(Collected data)
——

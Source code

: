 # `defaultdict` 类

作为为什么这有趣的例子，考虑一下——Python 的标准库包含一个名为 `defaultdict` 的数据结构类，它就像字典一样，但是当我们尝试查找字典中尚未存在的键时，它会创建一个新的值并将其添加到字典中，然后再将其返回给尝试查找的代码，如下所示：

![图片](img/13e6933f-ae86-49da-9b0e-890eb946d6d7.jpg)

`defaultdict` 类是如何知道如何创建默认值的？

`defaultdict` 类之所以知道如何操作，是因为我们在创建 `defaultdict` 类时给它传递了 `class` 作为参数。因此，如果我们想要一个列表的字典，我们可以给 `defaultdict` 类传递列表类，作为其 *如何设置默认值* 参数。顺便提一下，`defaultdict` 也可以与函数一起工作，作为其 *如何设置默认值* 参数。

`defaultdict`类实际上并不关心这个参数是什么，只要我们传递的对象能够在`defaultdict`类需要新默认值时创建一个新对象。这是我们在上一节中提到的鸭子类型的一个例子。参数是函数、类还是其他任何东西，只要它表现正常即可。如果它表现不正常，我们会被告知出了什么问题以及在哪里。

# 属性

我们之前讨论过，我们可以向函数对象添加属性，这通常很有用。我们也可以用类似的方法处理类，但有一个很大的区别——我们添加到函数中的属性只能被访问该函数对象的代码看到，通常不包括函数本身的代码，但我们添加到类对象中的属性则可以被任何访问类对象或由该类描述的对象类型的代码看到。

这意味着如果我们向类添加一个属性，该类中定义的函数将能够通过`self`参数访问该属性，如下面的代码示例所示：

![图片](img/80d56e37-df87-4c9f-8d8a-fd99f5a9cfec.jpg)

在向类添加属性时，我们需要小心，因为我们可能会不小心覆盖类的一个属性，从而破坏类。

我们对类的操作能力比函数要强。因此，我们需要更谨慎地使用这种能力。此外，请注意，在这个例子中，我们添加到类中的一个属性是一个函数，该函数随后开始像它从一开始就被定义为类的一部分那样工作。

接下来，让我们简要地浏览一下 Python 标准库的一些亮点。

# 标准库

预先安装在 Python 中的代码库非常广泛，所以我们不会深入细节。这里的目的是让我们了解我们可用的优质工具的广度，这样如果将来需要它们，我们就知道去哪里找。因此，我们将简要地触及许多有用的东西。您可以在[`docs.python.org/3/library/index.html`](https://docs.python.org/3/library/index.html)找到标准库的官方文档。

——

Beginning with the line that contains "我们之前讨论过，我们可以向函", each line of the records above through the last one must be printed word for word.

▶ Output of the exercise
我们之前讨论过，我们可以向函数对象添加属性，这通常很有用。我们也可以用类似的方法处理类，但有一个很大的区别——我们添加到函数中的属性只能被访问该函数对象的代码看到，通常不包括函数本身的代码，但我们添加到类对象中的属性则可以被任何访问类对象或由该类描述的对象类型的代码看到。

这意味着如果我们向类添加一个属性，该类中定义的函数将能够通过`self`参数访问该属性，如下面的代码示例所示：

![图片](img/80d56e37-df87-4c9f-8d8a-fd99f5a9cfec.jpg)

在向类添加属性时，我们需要小心，因为我们可能会不小心覆盖类的一个属性，从而破坏类。

我们对类的操作能力比函数要强。因此，我们需要更谨慎地使用这种能力。此外，请注意，在这个例子中，我们添加到类中的一个属性是一个函数，该函数随后开始像它从一开始就被定义为类的一部分那样工作。

接下来，让我们简要地浏览一下 Python 标准库的一些亮点。

# 标准库

预先安装在 Python 中的代码库非常广泛，所以我们不会深入细节。这里的目的是让我们了解我们可用的优质工具的广度，这样如果将来需要它们，我们就知道去哪里找。因此，我们将简要地触及许多有用的东西。您可以在[`docs.python.org/3/library/index.html`](https://docs.python.org/3/library/index.html)找到标准库的官方文档。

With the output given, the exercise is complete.